Logistics companies all over the country are raising a toast to the first step taken by the government towards the gradual phase out of the central sales tax (CST) regime. The CST phase out is expected to be a key logistics demand driver.
Applicable from April, 2007, CST will be reduced to 3% from the existing 4% rate. Under the existing CST regime, manufacturing companies had small warehouses and depots in every state. This was done to reduce the CST burden, which they would have incurred if they carted goods from a neighbouring state.
With the phasing out of CST, they can avoid that and outsource the job to logistics service providers who can build large warehouses in few key locations and reap economies of scale. Says Prashant Mishra, manager-marketing communication, Safexpress, "This is a welcome move as the overall share of the pie of the express distribution will surely increase.
Moreover, it will also ascertain more avenues for the logistics industry as companies shall start planning their supply chain based on demand rather than worrying about tax savings."
What essentially used to take place under the CST regime was that in their bid to save taxes, companies would often set up multiple stocking points which would result in higher costs of inventory, manpower, infrastructure and other overheads.
But with the gradual phasing out of CST, manufacturers will be able to operate on a hub-and-spoke model. Thus, they can have large regional warehouses that can be used to supply cargo to different states in the region, which in turn will lead to greater outsourcing of the job to logistics service providers.
Mr Mishra also believes that phasing out of CST will also pave the way for value-added taxation (VAT) becoming a central level tax which in turn can guarantee a much smoother logistics and distribution.

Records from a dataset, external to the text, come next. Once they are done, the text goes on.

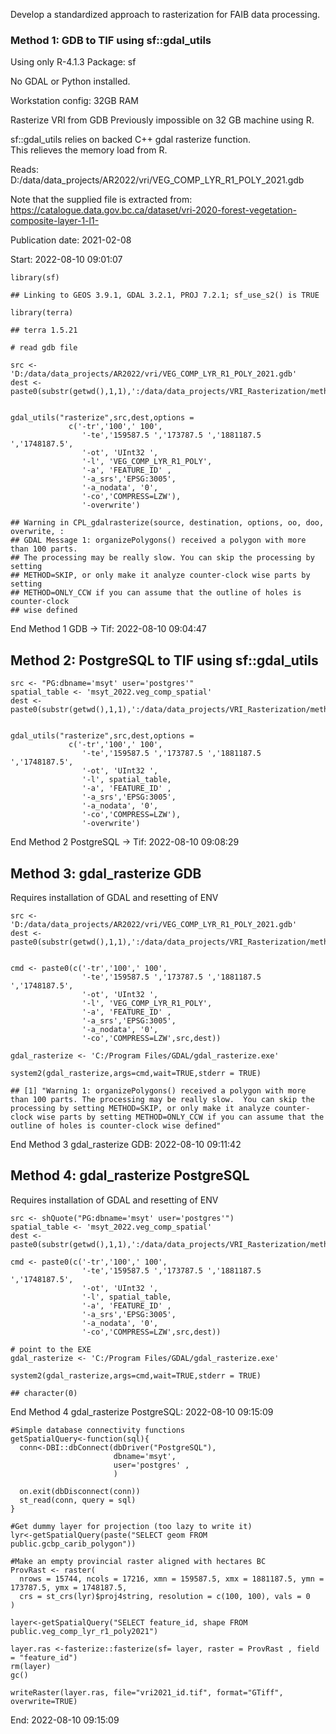 Develop a standardized approach to rasterization for FAIB data
processing.

### Method 1: GDB to TIF using sf::gdal\_utils

Using only R-4.1.3 Package: sf

No GDAL or Python installed.

Workstation config: 32GB RAM

Rasterize VRI from GDB Previously impossible on 32 GB machine using R.

sf::gdal\_utils relies on backed C++ gdal rasterize function.  
This relieves the memory load from R.

Reads:
D:/data/data\_projects/AR2022/vri/VEG\_COMP\_LYR\_R1\_POLY\_2021.gdb

Note that the supplied file is extracted from:
<https://catalogue.data.gov.bc.ca/dataset/vri-2020-forest-vegetation-composite-layer-1-l1->

Publication date: 2021-02-08

Start: 2022-08-10 09:01:07

    library(sf)

    ## Linking to GEOS 3.9.1, GDAL 3.2.1, PROJ 7.2.1; sf_use_s2() is TRUE

    library(terra)

    ## terra 1.5.21

    # read gdb file

    src <- 'D:/data/data_projects/AR2022/vri/VEG_COMP_LYR_R1_POLY_2021.gdb'
    dest <- paste0(substr(getwd(),1,1),':/data/data_projects/VRI_Rasterization/method1.tif')


    gdal_utils("rasterize",src,dest,options = 
                 c('-tr','100',' 100',
                    '-te','159587.5 ','173787.5 ','1881187.5 ','1748187.5',
                    '-ot', 'UInt32 ',
                    '-l', 'VEG_COMP_LYR_R1_POLY',
                    '-a', 'FEATURE_ID' ,
                    '-a_srs','EPSG:3005',
                    '-a_nodata', '0',
                    '-co','COMPRESS=LZW'),
                    '-overwrite')

    ## Warning in CPL_gdalrasterize(source, destination, options, oo, doo, overwrite, :
    ## GDAL Message 1: organizePolygons() received a polygon with more than 100 parts.
    ## The processing may be really slow. You can skip the processing by setting
    ## METHOD=SKIP, or only make it analyze counter-clock wise parts by setting
    ## METHOD=ONLY_CCW if you can assume that the outline of holes is counter-clock
    ## wise defined

End Method 1 GDB -&gt; Tif: 2022-08-10 09:04:47

## Method 2: PostgreSQL to TIF using sf::gdal\_utils

    src <- "PG:dbname='msyt' user='postgres'"
    spatial_table <- 'msyt_2022.veg_comp_spatial'
    dest <- paste0(substr(getwd(),1,1),':/data/data_projects/VRI_Rasterization/method2.tif')


    gdal_utils("rasterize",src,dest,options = 
                 c('-tr','100',' 100',
                    '-te','159587.5 ','173787.5 ','1881187.5 ','1748187.5',
                    '-ot', 'UInt32 ',
                    '-l', spatial_table,
                    '-a', 'FEATURE_ID' ,
                    '-a_srs','EPSG:3005',
                    '-a_nodata', '0',
                    '-co','COMPRESS=LZW'),
                    '-overwrite')

End Method 2 PostgreSQL -&gt; Tif: 2022-08-10 09:08:29

## Method 3: gdal\_rasterize GDB

Requires installation of GDAL and resetting of ENV

    src <- 'D:/data/data_projects/AR2022/vri/VEG_COMP_LYR_R1_POLY_2021.gdb'
    dest <- paste0(substr(getwd(),1,1),':/data/data_projects/VRI_Rasterization/method3.tif')


    cmd <- paste0(c('-tr','100',' 100',
                    '-te','159587.5 ','173787.5 ','1881187.5 ','1748187.5',
                    '-ot', 'UInt32 ',
                    '-l', 'VEG_COMP_LYR_R1_POLY',
                    '-a', 'FEATURE_ID' ,
                    '-a_srs','EPSG:3005',
                    '-a_nodata', '0',
                    '-co','COMPRESS=LZW',src,dest))

    gdal_rasterize <- 'C:/Program Files/GDAL/gdal_rasterize.exe'

    system2(gdal_rasterize,args=cmd,wait=TRUE,stderr = TRUE)

    ## [1] "Warning 1: organizePolygons() received a polygon with more than 100 parts. The processing may be really slow.  You can skip the processing by setting METHOD=SKIP, or only make it analyze counter-clock wise parts by setting METHOD=ONLY_CCW if you can assume that the outline of holes is counter-clock wise defined"

End Method 3 gdal\_rasterize GDB: 2022-08-10 09:11:42

## Method 4: gdal\_rasterize PostgreSQL

Requires installation of GDAL and resetting of ENV

    src <- shQuote("PG:dbname='msyt' user='postgres'")
    spatial_table <- 'msyt_2022.veg_comp_spatial'
    dest <- paste0(substr(getwd(),1,1),':/data/data_projects/VRI_Rasterization/method4.tif')

    cmd <- paste0(c('-tr','100',' 100',
                    '-te','159587.5 ','173787.5 ','1881187.5 ','1748187.5',
                    '-ot', 'UInt32 ',
                    '-l', spatial_table,
                    '-a', 'FEATURE_ID' ,
                    '-a_srs','EPSG:3005',
                    '-a_nodata', '0',
                    '-co','COMPRESS=LZW',src,dest))

    # point to the EXE
    gdal_rasterize <- 'C:/Program Files/GDAL/gdal_rasterize.exe'

    system2(gdal_rasterize,args=cmd,wait=TRUE,stderr = TRUE)

    ## character(0)

End Method 4 gdal\_rasterize PostgreSQL: 2022-08-10 09:15:09

    #Simple database connectivity functions
    getSpatialQuery<-function(sql){
      conn<-DBI::dbConnect(dbDriver("PostgreSQL"),
                           dbname='msyt', 
                           user='postgres' ,
                           )
      
      on.exit(dbDisconnect(conn))
      st_read(conn, query = sql)
    }

    #Get dummy layer for projection (too lazy to write it) 
    lyr<-getSpatialQuery(paste("SELECT geom FROM public.gcbp_carib_polygon"))

    #Make an empty provincial raster aligned with hectares BC
    ProvRast <- raster(
      nrows = 15744, ncols = 17216, xmn = 159587.5, xmx = 1881187.5, ymn = 173787.5, ymx = 1748187.5, 
      crs = st_crs(lyr)$proj4string, resolution = c(100, 100), vals = 0
    )

    layer<-getSpatialQuery("SELECT feature_id, shape FROM public.veg_comp_lyr_r1_poly2021")

    layer.ras <-fasterize::fasterize(sf= layer, raster = ProvRast , field = "feature_id")
    rm(layer)
    gc()

    writeRaster(layer.ras, file="vri2021_id.tif", format="GTiff", overwrite=TRUE)

End: 2022-08-10 09:15:09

The CST is expected to be phased out over a period of three years-from 4% to 3% in 2007-08, 2% in 2008-09 and 1% in 2009-10. The tax will be phased out completely in 2010-11.
What's surprising is that, sometimes manufacturers have resorted to some extreme steps in their bid to reduce taxes. Says Vineet Agarwal, executive director, Transport Corporation of India (TCI), "Higher CST forced some dealers to move goods without valid documents.
In competitive transportation market many transporters were forced to carry such goods. This also resulted in greater checking at check-posts and more vehicles standing idle with goods at such check-posts affecting productivity of resources."